Work required: Transcribe, word for word and without additions, each line below from the one containing "Collecting nvidia-cuda-cupti-cu12==12.4.127 (from" through the one containing "Requirement already satisfied: nvidia-cusparselt-cu12==0.6.2", both ends included.
:: Listed records
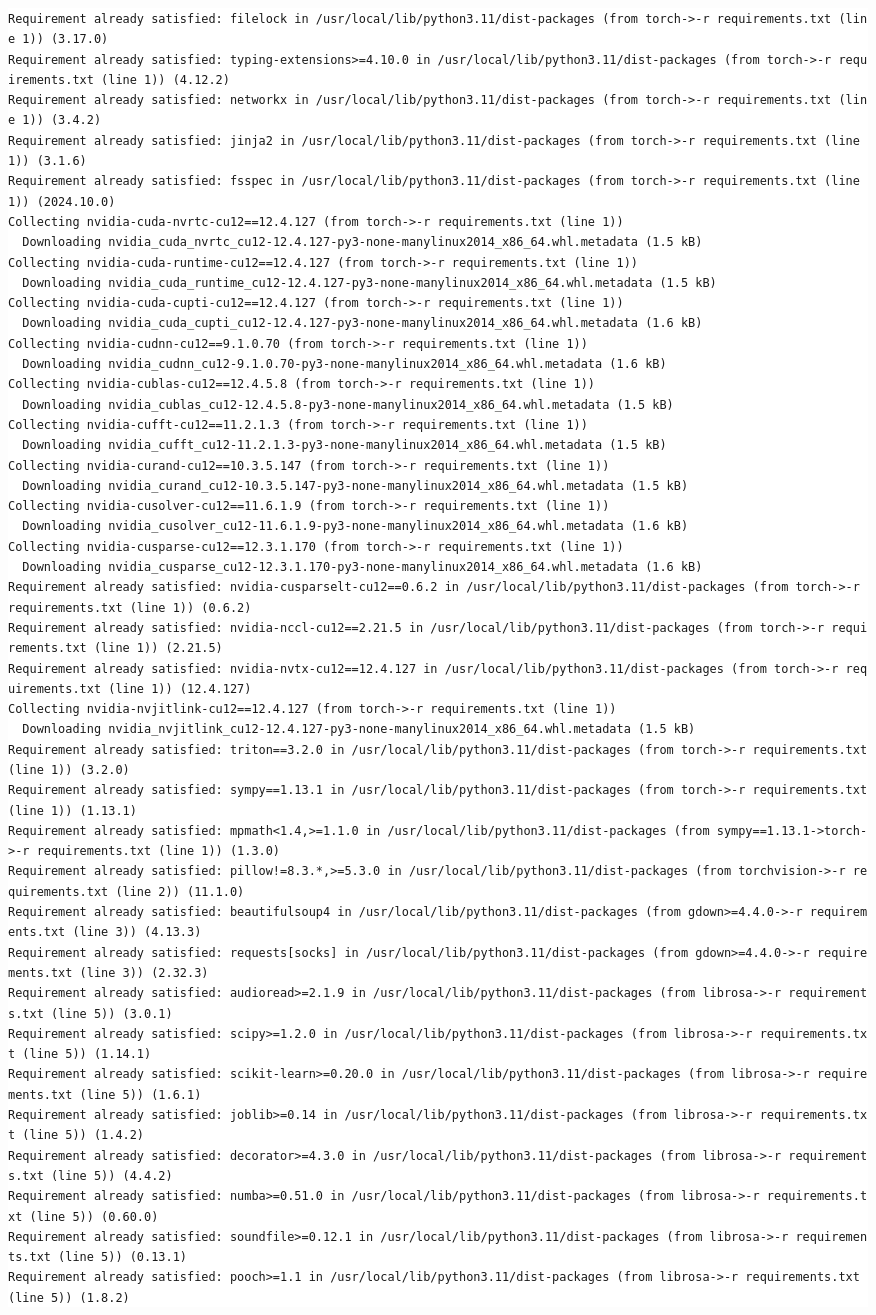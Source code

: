     Requirement already satisfied: filelock in /usr/local/lib/python3.11/dist-packages (from torch->-r requirements.txt (line 1)) (3.17.0)
    Requirement already satisfied: typing-extensions>=4.10.0 in /usr/local/lib/python3.11/dist-packages (from torch->-r requirements.txt (line 1)) (4.12.2)
    Requirement already satisfied: networkx in /usr/local/lib/python3.11/dist-packages (from torch->-r requirements.txt (line 1)) (3.4.2)
    Requirement already satisfied: jinja2 in /usr/local/lib/python3.11/dist-packages (from torch->-r requirements.txt (line 1)) (3.1.6)
    Requirement already satisfied: fsspec in /usr/local/lib/python3.11/dist-packages (from torch->-r requirements.txt (line 1)) (2024.10.0)
    Collecting nvidia-cuda-nvrtc-cu12==12.4.127 (from torch->-r requirements.txt (line 1))
      Downloading nvidia_cuda_nvrtc_cu12-12.4.127-py3-none-manylinux2014_x86_64.whl.metadata (1.5 kB)
    Collecting nvidia-cuda-runtime-cu12==12.4.127 (from torch->-r requirements.txt (line 1))
      Downloading nvidia_cuda_runtime_cu12-12.4.127-py3-none-manylinux2014_x86_64.whl.metadata (1.5 kB)
    Collecting nvidia-cuda-cupti-cu12==12.4.127 (from torch->-r requirements.txt (line 1))
      Downloading nvidia_cuda_cupti_cu12-12.4.127-py3-none-manylinux2014_x86_64.whl.metadata (1.6 kB)
    Collecting nvidia-cudnn-cu12==9.1.0.70 (from torch->-r requirements.txt (line 1))
      Downloading nvidia_cudnn_cu12-9.1.0.70-py3-none-manylinux2014_x86_64.whl.metadata (1.6 kB)
    Collecting nvidia-cublas-cu12==12.4.5.8 (from torch->-r requirements.txt (line 1))
      Downloading nvidia_cublas_cu12-12.4.5.8-py3-none-manylinux2014_x86_64.whl.metadata (1.5 kB)
    Collecting nvidia-cufft-cu12==11.2.1.3 (from torch->-r requirements.txt (line 1))
      Downloading nvidia_cufft_cu12-11.2.1.3-py3-none-manylinux2014_x86_64.whl.metadata (1.5 kB)
    Collecting nvidia-curand-cu12==10.3.5.147 (from torch->-r requirements.txt (line 1))
      Downloading nvidia_curand_cu12-10.3.5.147-py3-none-manylinux2014_x86_64.whl.metadata (1.5 kB)
    Collecting nvidia-cusolver-cu12==11.6.1.9 (from torch->-r requirements.txt (line 1))
      Downloading nvidia_cusolver_cu12-11.6.1.9-py3-none-manylinux2014_x86_64.whl.metadata (1.6 kB)
    Collecting nvidia-cusparse-cu12==12.3.1.170 (from torch->-r requirements.txt (line 1))
      Downloading nvidia_cusparse_cu12-12.3.1.170-py3-none-manylinux2014_x86_64.whl.metadata (1.6 kB)
    Requirement already satisfied: nvidia-cusparselt-cu12==0.6.2 in /usr/local/lib/python3.11/dist-packages (from torch->-r requirements.txt (line 1)) (0.6.2)
    Requirement already satisfied: nvidia-nccl-cu12==2.21.5 in /usr/local/lib/python3.11/dist-packages (from torch->-r requirements.txt (line 1)) (2.21.5)
    Requirement already satisfied: nvidia-nvtx-cu12==12.4.127 in /usr/local/lib/python3.11/dist-packages (from torch->-r requirements.txt (line 1)) (12.4.127)
    Collecting nvidia-nvjitlink-cu12==12.4.127 (from torch->-r requirements.txt (line 1))
      Downloading nvidia_nvjitlink_cu12-12.4.127-py3-none-manylinux2014_x86_64.whl.metadata (1.5 kB)
    Requirement already satisfied: triton==3.2.0 in /usr/local/lib/python3.11/dist-packages (from torch->-r requirements.txt (line 1)) (3.2.0)
    Requirement already satisfied: sympy==1.13.1 in /usr/local/lib/python3.11/dist-packages (from torch->-r requirements.txt (line 1)) (1.13.1)
    Requirement already satisfied: mpmath<1.4,>=1.1.0 in /usr/local/lib/python3.11/dist-packages (from sympy==1.13.1->torch->-r requirements.txt (line 1)) (1.3.0)
    Requirement already satisfied: pillow!=8.3.*,>=5.3.0 in /usr/local/lib/python3.11/dist-packages (from torchvision->-r requirements.txt (line 2)) (11.1.0)
    Requirement already satisfied: beautifulsoup4 in /usr/local/lib/python3.11/dist-packages (from gdown>=4.4.0->-r requirements.txt (line 3)) (4.13.3)
    Requirement already satisfied: requests[socks] in /usr/local/lib/python3.11/dist-packages (from gdown>=4.4.0->-r requirements.txt (line 3)) (2.32.3)
    Requirement already satisfied: audioread>=2.1.9 in /usr/local/lib/python3.11/dist-packages (from librosa->-r requirements.txt (line 5)) (3.0.1)
    Requirement already satisfied: scipy>=1.2.0 in /usr/local/lib/python3.11/dist-packages (from librosa->-r requirements.txt (line 5)) (1.14.1)
    Requirement already satisfied: scikit-learn>=0.20.0 in /usr/local/lib/python3.11/dist-packages (from librosa->-r requirements.txt (line 5)) (1.6.1)
    Requirement already satisfied: joblib>=0.14 in /usr/local/lib/python3.11/dist-packages (from librosa->-r requirements.txt (line 5)) (1.4.2)
    Requirement already satisfied: decorator>=4.3.0 in /usr/local/lib/python3.11/dist-packages (from librosa->-r requirements.txt (line 5)) (4.4.2)
    Requirement already satisfied: numba>=0.51.0 in /usr/local/lib/python3.11/dist-packages (from librosa->-r requirements.txt (line 5)) (0.60.0)
    Requirement already satisfied: soundfile>=0.12.1 in /usr/local/lib/python3.11/dist-packages (from librosa->-r requirements.txt (line 5)) (0.13.1)
    Requirement already satisfied: pooch>=1.1 in /usr/local/lib/python3.11/dist-packages (from librosa->-r requirements.txt (line 5)) (1.8.2)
::::
Exercise output:
    Collecting nvidia-cuda-cupti-cu12==12.4.127 (from torch->-r requirements.txt (line 1))
      Downloading nvidia_cuda_cupti_cu12-12.4.127-py3-none-manylinux2014_x86_64.whl.metadata (1.6 kB)
    Collecting nvidia-cudnn-cu12==9.1.0.70 (from torch->-r requirements.txt (line 1))
      Downloading nvidia_cudnn_cu12-9.1.0.70-py3-none-manylinux2014_x86_64.whl.metadata (1.6 kB)
    Collecting nvidia-cublas-cu12==12.4.5.8 (from torch->-r requirements.txt (line 1))
      Downloading nvidia_cublas_cu12-12.4.5.8-py3-none-manylinux2014_x86_64.whl.metadata (1.5 kB)
    Collecting nvidia-cufft-cu12==11.2.1.3 (from torch->-r requirements.txt (line 1))
      Downloading nvidia_cufft_cu12-11.2.1.3-py3-none-manylinux2014_x86_64.whl.metadata (1.5 kB)
    Collecting nvidia-curand-cu12==10.3.5.147 (from torch->-r requirements.txt (line 1))
      Downloading nvidia_curand_cu12-10.3.5.147-py3-none-manylinux2014_x86_64.whl.metadata (1.5 kB)
    Collecting nvidia-cusolver-cu12==11.6.1.9 (from torch->-r requirements.txt (line 1))
      Downloading nvidia_cusolver_cu12-11.6.1.9-py3-none-manylinux2014_x86_64.whl.metadata (1.6 kB)
    Collecting nvidia-cusparse-cu12==12.3.1.170 (from torch->-r requirements.txt (line 1))
      Downloading nvidia_cusparse_cu12-12.3.1.170-py3-none-manylinux2014_x86_64.whl.metadata (1.6 kB)
    Requirement already satisfied: nvidia-cusparselt-cu12==0.6.2 in /usr/local/lib/python3.11/dist-packages (from torch->-r requirements.txt (line 1)) (0.6.2)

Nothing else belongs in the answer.